The form plate can also be extruded to create an extruded form plate. The calendared form plate has a square shape that can efficiently be die cut from the sheet with minimal waste. The calendared form plate also includes a central opening so that air can flow between the upper and lower cups. The form plate provides structural support in the middle of the air spring to maintain its cylindrical shape under pressure. In the first instance, the form plate provides tension in the middle of the air spring to prevent it from bulging outwards upon self inflation.

In the second instance, the form plate resists compression to prevent the air spring from collapsing in on itself when subject to uneven or lateral pressure. The form plate is made from the same material as the molded cups, and has a thickness of between 0.2 - 0.4 mm.

[0032] Two oppositely facing cups and one intermediate form plate are aligned so that the form plate’s central opening is concentrically located with respect to the cylindrical sides. The annular lips from above and below are joined to the form plate to create a welded joint 50j as shown in FIG. 3. The joining process fuses the annular lips to the form plate, both made of the same material, by high frequency welding. The welded joint 50t seals the annular lips all about their peripheries to encapsulate a sealed internal cavity. The sealed internal cavity is composed of the space inside two cups, and more particularly the space within the two cylindrical sides and the two nipples.

[0033] The protruding form plate material and corners shown in FIG. 3 are trimmed back to the annular lips as shown in FIG. 4. The two nipples are depressed from their outwardly extended position as shown in FIG. 3 by pressing both toward each other in inward direction 42d. The nipples are now inverted to a location concentrically within cylindrical sides as shown in FIG.

4. The volume within the sealed air spring has been reduced resulting in a self inflated air spring.

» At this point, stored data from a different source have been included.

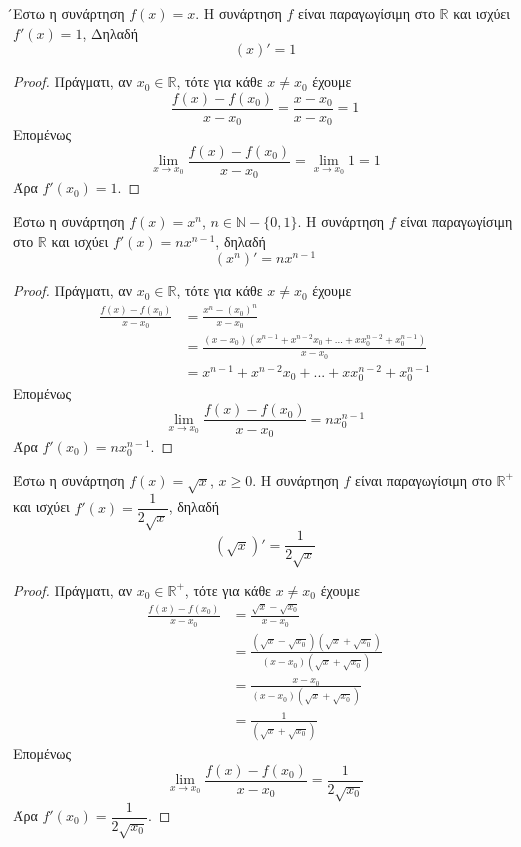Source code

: \documentclass[a4paper, 12pt]{article}
\begin{document}
\begin{theorem}{}
  ́Εστω η συνάρτηση $f(x) = x$. Η συνάρτηση $f$ είναι παραγωγίσιμη
  στο $\mathbb{R}$ και ισχύει $f'(x)=1$, Δηλαδή
  $$(x)'=1$$
\end{theorem}
\begin{proof}
  Πράγματι, αν $x_0\in\mathbb{R}$, τότε για κάθε $x\ne x_0$ έχουμε
  $$ \frac{f(x)-f(x_0)}{x-x_0}=\frac{x-x_0}{x-x_0}=1$$
  Επομένως
  $$\lim_{x\to x_0}\frac{f(x)-f(x_0)}{x-x_0}=\lim_{x\to x_0}1=1$$
  Άρα $f'(x_0)=1$.
\end{proof}

\begin{theorem}{}
  Έστω η  συνάρτηση $f(x)=x^n$, $n\in\mathbb{N}-\{0,1\}$. Η συνάρτηση $f$ είναι παραγωγίσιμη στο $\mathbb{R}$ και ισχύει $f'(x)=nx^{n-1}$, δηλαδή
  $$(x^n)'=nx^{n-1}$$
\end{theorem}
\begin{proof}
  Πράγματι, αν $x_0\in\mathbb{R}$, τότε για κάθε $x\ne x_0$ έχουμε
  \begin{align*}
    \frac{f(x)-f(x_0)}{x-x_0} & =\frac{x^n-(x_0)^n}{x-x_0}                                          \\
                              & =\frac{(x-x_0)(x^{n-1}+x^{n-2}x_0+...+xx_0^{n-2}+x_0^{n-1})}{x-x_0} \\
                              & =x^{n-1}+x^{n-2}x_0+...+xx_0^{n-2}+x_0^{n-1}
  \end{align*}
  Επομένως
  $$\lim_{x\to x_0}\frac{f(x)-f(x_0)}{x-x_0}=nx_0^{n-1}$$
  Άρα $f'(x_0)=nx_0^{n-1}$.
\end{proof}

\begin{theorem}{}
  Έστω η συνάρτηση $f(x)=\sqrt{x}$, $x\geq 0$. Η συνάρτηση $f$ είναι παραγωγίσιμη στο $\mathbb{R}^+$ και ισχύει $f'(x)=\dfrac{1}{2\sqrt{x}}$, δηλαδή
  $$(\sqrt{x})'=\frac{1}{2\sqrt{x}}$$
\end{theorem}
\begin{proof}
  Πράγματι, αν $x_0\in\mathbb{R}^+$, τότε για κάθε $x\ne x_0$ έχουμε
  \begin{align*}
    \frac{f(x)-f(x_0)}{x-x_0} & =\frac{\sqrt{x}-\sqrt{x_0}}{x-x_0}                                               \\
                              & =\frac{(\sqrt{x}-\sqrt{x_0})(\sqrt{x}+\sqrt{x_0})}{(x-x_0)(\sqrt{x}+\sqrt{x_0})} \\
                              & =\frac{x-x_0}{(x-x_0)(\sqrt{x}+\sqrt{x_0})}                                      \\
                              & =\frac{1}{(\sqrt{x}+\sqrt{x_0})}
  \end{align*}
  Επομένως
  $$\lim_{x\to x_0}\frac{f(x)-f(x_0)}{x-x_0}=\frac{1}{2\sqrt{x_0}}$$
  Άρα $f'(x_0)=\dfrac{1}{2\sqrt{x_0}}$.
\end{proof}
\end{document}
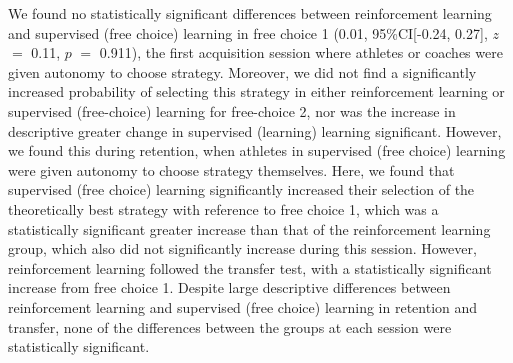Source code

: We found no statistically significant differences between reinforcement learning and supervised (free choice) learning in free choice 1 (0.01, 95\%CI[-0.24, 0.27], $z$ $=$ 0.11, $p$ $=$ 0.911), the first acquisition session where athletes or coaches were given autonomy to choose strategy. Moreover, we did not find a significantly increased probability of selecting this strategy in either reinforcement learning or supervised (free-choice) learning for free-choice 2, nor was the increase in descriptive greater change in supervised (learning) learning significant. However, we found this during retention, when athletes in supervised (free choice) learning were given autonomy to choose strategy themselves. Here, we found that supervised (free choice) learning significantly increased their selection of the theoretically best strategy with reference to free choice 1, which was a statistically significant greater increase than that of the reinforcement learning group, which also did not significantly increase during this session. However, reinforcement learning followed the transfer test, with a statistically significant increase from free choice 1. Despite large descriptive differences between reinforcement learning and supervised (free choice) learning in retention and transfer, none of the differences between the groups at each session were statistically significant.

[0034] By way of example, consider that each cup has a volume of five units plus a nipple volume of 1 unit. The sealed air spring of FIG. 3 would therefore have an internal volume equal to two cups and two nipples, or 5 + 5 + 1 + 1 = 12 units. When the nipples are depressed, the original nipple volume is eliminated and one unit of cup volume is displaced. The resulting internal volume upon depressing two nipples is: 12 -1 -1 -1 -1 = 8 units. The original volume of 12 units has been decreased by 4 units, or 33%. In practice, air springs have been designed for an internal pressure increase of approximately between 0.02 - 0.06 psi above the

atmospheric pressure present when the cups are welded together.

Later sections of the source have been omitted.